Use the straight line tool to draw lines across the bases of each peak, to remove the background noise. Then use the wand tool to select each peak, and obtain the band intensity of each peak from the results window. Create a scatterplot of band intensity versus the amount of total protein loaded for each primary antibody using the densitometry output.
Then, use a line of best fit and visual observation to determine the location of the linear dynamic range of each antibody. Select a protein concentration that yields a band intensity within the linear range, and perform an immunoblot of all cell line lysates with that protein concentration, as demonstrated previously. Next, perform densitometry on the digital scans, selecting exposures that yield signals within the previously identified linear ranges for each antibody.
After this, calculate the ratio of target protein band intensity to loading control band intensity for each cell line. Finally, use statistical software to perform a Pearson correlation test between the values obtained from image analysis of the IF staining, and those obtained from immunoblotting. This protocol was used to confirm the ability of IF to determine the relative quantity of the anti-apoptotic protein Bcl-2.
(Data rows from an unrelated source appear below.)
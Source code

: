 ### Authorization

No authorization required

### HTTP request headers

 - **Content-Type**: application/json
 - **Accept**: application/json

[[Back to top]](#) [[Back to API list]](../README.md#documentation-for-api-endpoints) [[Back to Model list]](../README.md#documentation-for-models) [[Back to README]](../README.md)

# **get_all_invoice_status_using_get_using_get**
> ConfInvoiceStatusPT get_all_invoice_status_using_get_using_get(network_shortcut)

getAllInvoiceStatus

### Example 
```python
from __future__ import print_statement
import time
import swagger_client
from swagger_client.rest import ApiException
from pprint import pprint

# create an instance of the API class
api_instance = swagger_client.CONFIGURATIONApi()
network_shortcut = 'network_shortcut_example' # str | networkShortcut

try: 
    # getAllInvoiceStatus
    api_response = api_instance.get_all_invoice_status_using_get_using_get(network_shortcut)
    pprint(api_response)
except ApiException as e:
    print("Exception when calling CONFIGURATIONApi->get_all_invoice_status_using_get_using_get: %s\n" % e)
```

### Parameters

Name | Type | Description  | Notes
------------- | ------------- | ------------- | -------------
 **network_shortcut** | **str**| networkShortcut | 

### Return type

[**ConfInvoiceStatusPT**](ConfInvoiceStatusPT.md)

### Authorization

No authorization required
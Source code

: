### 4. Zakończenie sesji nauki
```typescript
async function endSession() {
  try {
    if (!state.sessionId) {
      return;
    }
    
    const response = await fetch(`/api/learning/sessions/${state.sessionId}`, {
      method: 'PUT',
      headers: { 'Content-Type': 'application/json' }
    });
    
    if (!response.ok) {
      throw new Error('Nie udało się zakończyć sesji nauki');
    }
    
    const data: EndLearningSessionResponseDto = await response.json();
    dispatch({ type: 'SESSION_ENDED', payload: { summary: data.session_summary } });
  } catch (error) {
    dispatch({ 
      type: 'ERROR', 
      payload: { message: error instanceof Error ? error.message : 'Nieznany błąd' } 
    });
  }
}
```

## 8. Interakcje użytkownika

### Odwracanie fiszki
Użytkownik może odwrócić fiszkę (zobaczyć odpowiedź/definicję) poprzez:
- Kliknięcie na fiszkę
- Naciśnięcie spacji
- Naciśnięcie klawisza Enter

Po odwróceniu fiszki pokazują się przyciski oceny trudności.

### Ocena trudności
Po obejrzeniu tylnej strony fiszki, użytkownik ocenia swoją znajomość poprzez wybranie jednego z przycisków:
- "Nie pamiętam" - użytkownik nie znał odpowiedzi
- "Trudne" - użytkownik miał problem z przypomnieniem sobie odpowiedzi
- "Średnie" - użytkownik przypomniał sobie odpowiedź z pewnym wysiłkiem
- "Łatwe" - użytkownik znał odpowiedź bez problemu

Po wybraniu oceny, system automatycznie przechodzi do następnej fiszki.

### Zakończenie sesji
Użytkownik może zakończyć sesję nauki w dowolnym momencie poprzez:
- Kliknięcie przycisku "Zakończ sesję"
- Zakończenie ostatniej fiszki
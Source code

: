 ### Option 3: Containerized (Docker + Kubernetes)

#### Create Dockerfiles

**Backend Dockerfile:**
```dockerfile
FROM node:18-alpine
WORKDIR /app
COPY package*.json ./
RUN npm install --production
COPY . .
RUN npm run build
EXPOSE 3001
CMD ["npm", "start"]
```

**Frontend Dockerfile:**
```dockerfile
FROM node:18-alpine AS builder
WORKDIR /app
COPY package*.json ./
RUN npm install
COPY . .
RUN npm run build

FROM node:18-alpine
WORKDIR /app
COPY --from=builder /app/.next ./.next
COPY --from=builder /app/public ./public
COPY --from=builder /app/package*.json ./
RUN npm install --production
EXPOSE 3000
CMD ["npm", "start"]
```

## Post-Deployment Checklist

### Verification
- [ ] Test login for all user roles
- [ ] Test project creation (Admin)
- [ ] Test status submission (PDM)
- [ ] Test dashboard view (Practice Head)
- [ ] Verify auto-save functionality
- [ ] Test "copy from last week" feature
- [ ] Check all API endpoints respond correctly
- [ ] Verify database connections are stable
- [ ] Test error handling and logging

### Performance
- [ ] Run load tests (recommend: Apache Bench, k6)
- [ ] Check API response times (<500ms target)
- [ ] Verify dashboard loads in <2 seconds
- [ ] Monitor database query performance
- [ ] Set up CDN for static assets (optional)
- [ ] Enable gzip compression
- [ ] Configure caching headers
Varying dilutions of the primary antibody were tested on human tonsil tissue with an immunohistology stainer. For this experiment, a one to 50 dilution was determined to be the optimal dilution that yielded a strong signal with little background noise. This dilution was used to stain the cell line TMA by immunofluorescence, and image analysis was used to quantify the cytoplasmic Cy5 signal attributed to Bcl-2.
Based upon the immunoblot for all the tested cell lines, Granta-519 had the greatest abundance of Bcl-2. An immunoblot of the serial dilution of Granta-519 lysate was then used to find the linear dynamic range of Bcl-2, and control protein GAPDH. The dynamic range for Bcl-2 in this assay ranged from a band intensity of nearly 0, to 7500 units.
The dynamic range for GAPDH ranged from 3000 to 6500 units. The immunoblot was repeated with exposures within that linear range. And the ratio of Bcl-2 to GAPDH was calculated for each cell line.
A Pearson correlation test demonstrated that the intensity ratios from immunoblotting were strongly and positively correlated with the intensity readings from quantitative IF.While attempting this procedure, it's important to remember to expose the final membrane for multiple time points, In order to find the optimal exposure where all of the bands are within their respective linear ranges. After validating the quantitative nature of the IF protocol, it can be modified for multiplex IF, in routinely processed tissue samples in order to answer clinical questions such as where a target protein is expressed.